We associate most volcanoes with tectonic plate boundaries, but there are some that erupt in more unusual places, like Hawaii and Réunion, and they are associated with hotter parts of the mantle, sometimes in the middle of tectonic plates and can create chains of volcanoes in the middle of the ocean.

These volcanic islands, that stand alone in the middle of vast oceans filled with life, not only offer a home on land for unique species, but provide a place for underwater creatures to make their homes, a place for the oceans mammals to safely rear young, for great predators to feed and for reefs to build communities.

In the heart of Réunion Island, unique volcanic landscapes provide havens for wildlife and people alike (Credit: Dr Vivien Cumming)
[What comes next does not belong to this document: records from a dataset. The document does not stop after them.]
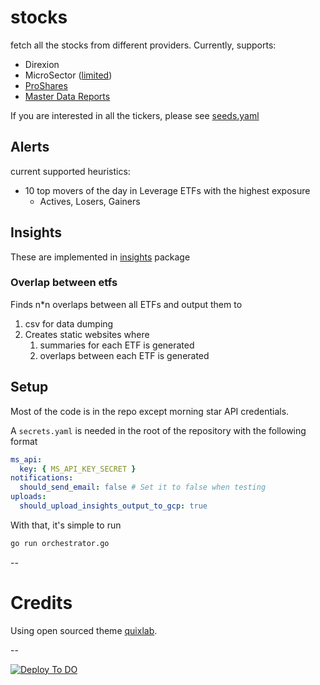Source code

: # stocks

fetch all the stocks from different providers. Currently, supports:

- Direxion
- MicroSector ([limited](securities/microsector/holdings))
- [ProShares](securities/proshares/README.md)
- [Master Data Reports](securities/masterdatareports/README.md)

If you are interested in all the tickers, please see [seeds.yaml](database/seeds.yaml)

## Alerts

current supported heuristics:

- 10 top movers of the day in Leverage ETFs with the highest exposure
    - Actives, Losers, Gainers

## Insights

These are implemented in [insights](insights) package

### Overlap between etfs

Finds n*n overlaps between all ETFs and output them to

1. csv for data dumping
2. Creates static websites where
    1. summaries for each ETF is generated
    2. overlaps between each ETF is generated

## Setup

Most of the code is in the repo except morning star API credentials.

A `secrets.yaml` is needed in the root of the repository with the following format

```yaml
ms_api:
  key: { MS_API_KEY_SECRET }
notifications:
  should_send_email: false # Set it to false when testing
uploads:
  should_upload_insights_output_to_gcp: true
```

With that, it's simple to run

```bash
go run orchestrator.go
```

--
# Credits

Using open sourced theme [quixlab](https://themefisher.com/products/quixlab).

--

[![Deploy To DO](https://github.com/ravivooda/stocks/actions/workflows/deploy_to_do.yml/badge.svg)](https://github.com/ravivooda/stocks/actions/workflows/deploy_to_do.yml)
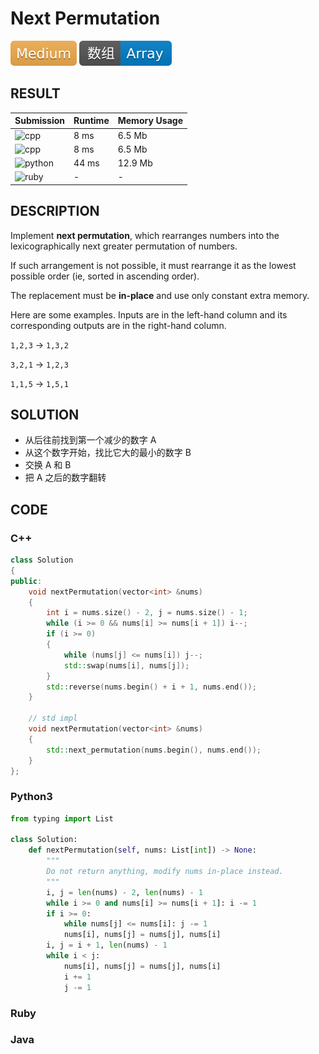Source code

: # Next Permutation

![Medium](../../materials/-Medium-f0ad4e.svg) ![Array](../../materials/数组-Array-007ec6.svg)

## RESULT

| Submission                                                                 | Runtime | Memory Usage |
| -------------------------------------------------------------------------- | ------- | ------------ |
| ![cpp](https://img.shields.io/badge/leetcode031--my--impl-cpp-f34b7d.svg)  | 8 ms    | 6.5 Mb       |
| ![cpp](https://img.shields.io/badge/leetcode031--std--impl-cpp-f34b7d.svg) | 8 ms    | 6.5 Mb       |
| ![python](https://img.shields.io/badge/leetcode031-py-3572A5.svg)          | 44 ms   | 12.9 Mb      |
| ![ruby](https://img.shields.io/badge/leetcode031-rb-701516.svg)            | -       | -            |

## DESCRIPTION

Implement **next permutation**, which rearranges numbers into the lexicographically next greater permutation of numbers.

If such arrangement is not possible, it must rearrange it as the lowest possible order (ie, sorted in ascending order).

The replacement must be **in-place** and use only constant extra memory.

Here are some examples. Inputs are in the left-hand column and its corresponding outputs are in the right-hand column.

`1,2,3` → `1,3,2`

`3,2,1` → `1,2,3`

`1,1,5` → `1,5,1`

## SOLUTION

* 从后往前找到第一个减少的数字 A
* 从这个数字开始，找比它大的最小的数字 B
* 交换 A 和 B
* 把 A 之后的数字翻转

## CODE

### C++

```cpp
class Solution
{
public:
    void nextPermutation(vector<int> &nums)
    {
        int i = nums.size() - 2, j = nums.size() - 1;
        while (i >= 0 && nums[i] >= nums[i + 1]) i--;
        if (i >= 0)
        {
            while (nums[j] <= nums[i]) j--;
            std::swap(nums[i], nums[j]);
        }
        std::reverse(nums.begin() + i + 1, nums.end());
    }

    // std impl
    void nextPermutation(vector<int> &nums)
    {
        std::next_permutation(nums.begin(), nums.end());
    }
};
```

### Python3

```python
from typing import List

class Solution:
    def nextPermutation(self, nums: List[int]) -> None:
        """
        Do not return anything, modify nums in-place instead.
        """
        i, j = len(nums) - 2, len(nums) - 1
        while i >= 0 and nums[i] >= nums[i + 1]: i -= 1
        if i >= 0:
            while nums[j] <= nums[i]: j -= 1
            nums[i], nums[j] = nums[j], nums[i]
        i, j = i + 1, len(nums) - 1
        while i < j:
            nums[i], nums[j] = nums[j], nums[i]
            i += 1
            j -= 1
```

### Ruby

### Java

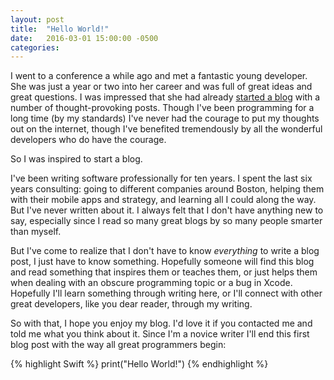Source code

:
 ```yaml
---
layout: post
title:  "Hello World!"
date:   2016-03-01 15:00:00 -0500
categories: 
---
```


I went to a conference a while ago and met a fantastic young developer. She was just a year or two into her career and was full of great ideas and great questions. I was impressed that she had already [started a blog][eskimona] with a number of thought-provoking posts. Though I've been programming for a long time (by my standards) I've never had the courage to put my thoughts out on the internet, though I've benefited tremendously by all the wonderful developers who do have the courage.

So I was inspired to start a blog.

I've been writing software professionally for ten years. I spent the last six years consulting: going to different companies around Boston, helping them with their mobile apps and strategy, and learning all I could along the way. But I've never written about it. I always felt that I don't have anything new to say, especially since I read so many great blogs by so many people smarter than myself.

But I've come to realize that I don't have to know *everything* to write a blog post, I just have to know something. Hopefully someone will find this blog and read something that inspires them or teaches them, or just helps them when dealing with an obscure programming topic or a bug in Xcode. Hopefully I'll learn something through writing here, or I'll connect with other great developers, like you dear reader, through my writing.

So with that, I hope you enjoy my blog. I'd love it if you contacted me and told me what you think about it. Since I'm a novice writer I'll end this first blog post with the way all great programmers begin:

{% highlight Swift %}
print("Hello World!")
{% endhighlight %}

[eskimona]: http://eskimona.com
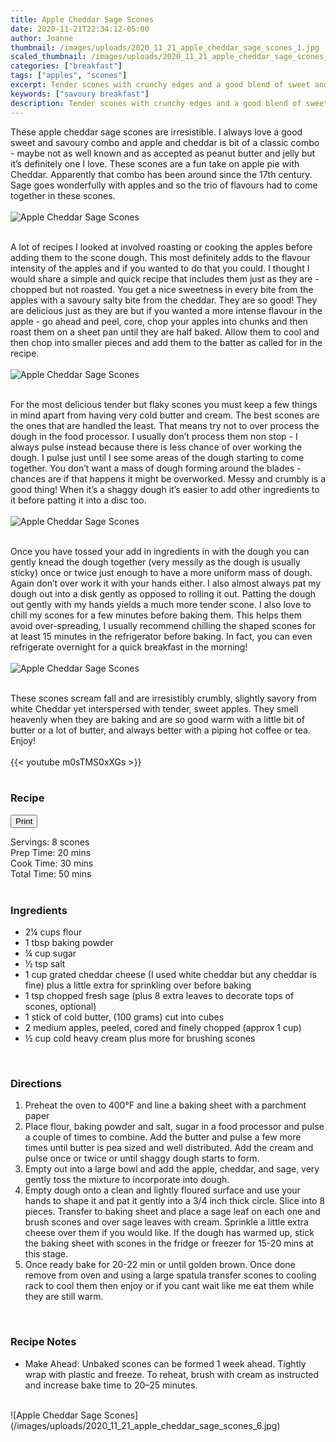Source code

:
 ```yaml
---
title: Apple Cheddar Sage Scones
date: 2020-11-21T22:34:12-05:00
author: Joanne
thumbnail: /images/uploads/2020_11_21_apple_cheddar_sage_scones_1.jpg
scaled_thumbnail: /images/uploads/2020_11_21_apple_cheddar_sage_scones_0.jpg
categories: ["breakfast"]
tags: ["apples", "scones"]
excerpt: Tender scones with crunchy edges and a good blend of sweet and savoury flavours
keywords: ["savoury breakfast"]
description: Tender scones with crunchy edges and a good blend of sweet and savoury flavours
---
```

<span class="blog-text">

These apple cheddar sage scones are irresistible. I always love a good sweet and savoury combo and apple and cheddar is bit of a classic combo - maybe not as well known and as accepted as peanut butter and jelly but  it’s definitely one I love. These scones are a fun take on apple pie with Cheddar. Apparently that combo has been around since the 17th century. Sage goes wonderfully with apples and so the trio of flavours had to come together in these scones. 
</br>
</br>
![Apple Cheddar Sage Scones](/images/uploads/2020_11_21_apple_cheddar_sage_scones_2.jpg)
</br>
</br>

A lot of recipes I looked at involved roasting or cooking the apples before adding them to the scone dough. This most definitely adds to the flavour intensity of the apples and if you wanted to do that you could. I thought I would share a simple and quick recipe that includes them just as they are - chopped but not roasted. You get a nice sweetness in every bite from the apples with a savoury salty bite from the cheddar. They are so good! They are delicious just as they are but if you wanted a more intense flavour in the apple - go ahead and peel, core, chop your apples into chunks and then roast them on a sheet pan until they are half baked. Allow them to cool and then chop into smaller pieces and add them to the batter as called for in the recipe. 
</br>
</br>
![Apple Cheddar Sage Scones](/images/uploads/2020_11_21_apple_cheddar_sage_scones_3.jpg)
</br>
</br>

For the most delicious tender but flaky scones you must keep a few things in mind apart from having very cold butter and cream. The best scones are the ones that are handled the least. That means try not to over process the dough in the food processor. I usually don’t process them non stop - I always pulse instead because there is less chance of over working the dough. I pulse just until I see some areas of the dough starting to come together. You don’t want a mass of dough forming around the blades - chances are if that happens it might be overworked. Messy and crumbly is a good thing! When it’s a shaggy dough it’s easier to add other ingredients to it before patting it into a disc too. 
</br>
</br>
![Apple Cheddar Sage Scones](/images/uploads/2020_11_21_apple_cheddar_sage_scones_4.jpg)
</br>
</br>

Once you have tossed your add in ingredients in with the dough you can gently knead the dough together (very messily as the dough is usually sticky) once or twice just enough to have a more uniform mass of dough. Again don’t over work it with your hands either. I also almost always pat my dough out into a disk gently as opposed to rolling it out. Patting the dough out gently with my hands yields a much more tender scone. I also love to chill my scones for a few minutes before baking them. This helps them avoid over-spreading, I usually recommend chilling the shaped scones for at least 15 minutes in the refrigerator before baking. In fact, you can even refrigerate overnight for a quick breakfast in the morning!
</br>
</br>
![Apple Cheddar Sage Scones](/images/uploads/2020_11_21_apple_cheddar_sage_scones_5.jpg)
</br>
</br>

These scones scream fall and are irresistibly crumbly, slightly savory from white Cheddar yet interspersed with tender, sweet apples. They smell heavenly when they are baking and are so good warm with a little bit of butter or a lot of butter, and always better with a piping hot coffee or tea. Enjoy! 
</br>
</br>
{{< youtube m0sTMS0xXGs >}}
</br>
</br>
</span>

### Recipe
<div print_button><form>
<input type="button" value="Print" class="btn__print" onClick="window.print()">
</form></div>

<div>Servings: <span itemprop="recipeYield">8 scones</div>
<div>Prep Time: <meta itemprop="prepTime" content="PT20M">20 mins</div>
<div>Cook Time: <meta itemprop="cookTime" content="PT30M">30 mins</div>
<div>Total Time: 50 mins</div>
</br>

### Ingredients

* <span itemprop="recipeIngredient">2&frac14; cups flour</span>
* <span itemprop="recipeIngredient">1 tbsp baking powder</span>
* <span itemprop="recipeIngredient">&frac14; cup sugar</span>
* <span itemprop="recipeIngredient">&frac12; tsp salt </span>
* <span itemprop="recipeIngredient">1 cup grated cheddar cheese (I used white cheddar but any cheddar is fine) plus a little extra for sprinkling over before baking</span>
* <span itemprop="recipeIngredient">1 tsp chopped fresh sage (plus 8 extra leaves to decorate tops of scones, optional) </span>
* <span itemprop="recipeIngredient">1 stick of cold butter, (100 grams) cut into cubes</span>
* <span itemprop="recipeIngredient">2 medium apples, peeled, cored and finely chopped (approx 1 cup)</span>
* <span itemprop="recipeIngredient">&frac12; cup cold heavy cream plus more for brushing scones </span>
</br>

### Directions

1. Preheat the oven to 400°F and line a baking sheet with a parchment paper
1. Place flour, baking powder and salt, sugar in a food processor and pulse a couple of times to combine. Add the butter and pulse a few more times until butter is pea sized and well distributed. Add the cream and pulse once or twice or until shaggy dough starts to form.  
1. Empty out into a large bowl and add the apple, cheddar, and sage, very gently toss the mixture to incorporate into dough. 
1. Empty dough onto a clean and lightly floured surface and use your hands to shape it and pat it gently into a 3/4 inch thick circle. Slice into 8 pieces. Transfer to baking sheet and place a sage leaf on each one and brush scones and over sage leaves with cream. Sprinkle a little extra cheese over them if you would like. If the dough has warmed up, stick the baking sheet with scones in the fridge or freezer for 15-20 mins at this stage.
1. Once ready bake for 20-22 min or until golden brown. Once done remove from oven and using a large spatula transfer scones to cooling rack to cool them then enjoy or if you cant wait like me eat them while they are still warm. 
</br>

### Recipe Notes

* Make Ahead: Unbaked scones can be formed 1 week ahead. Tightly wrap with plastic and freeze. To reheat, brush with cream as instructed and increase bake time to 20–25 minutes.

</br>
![Apple Cheddar Sage Scones](/images/uploads/2020_11_21_apple_cheddar_sage_scones_6.jpg)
For early sailors, and even sailors today, these remote islands were a haven, a stepping stone to what lay beyond. Islands made the oceans navigable. Early humans spread throughout the world by hopping from island to island across the Pacific.

The future is unsure for these incredible ocean havens – half of the extinctions in the last 400 years were of island species. Islands now face growing threats from habitat destruction, climate degradation and pollution, but it’s not only wildlife we need to worry about, islands are also home to 600 million people.

Islands provide homes for humans as well as wildlife – people who depends on their islands biodiversity for survival (Credit: Dr Vivien Cumming)

Next time you visit a small island, think of the connection to the sea floor, from deep in the ocean to the sky above; fish, insects, birds and humans alike find haven in this small paradise. A place to play, to mate, to call home.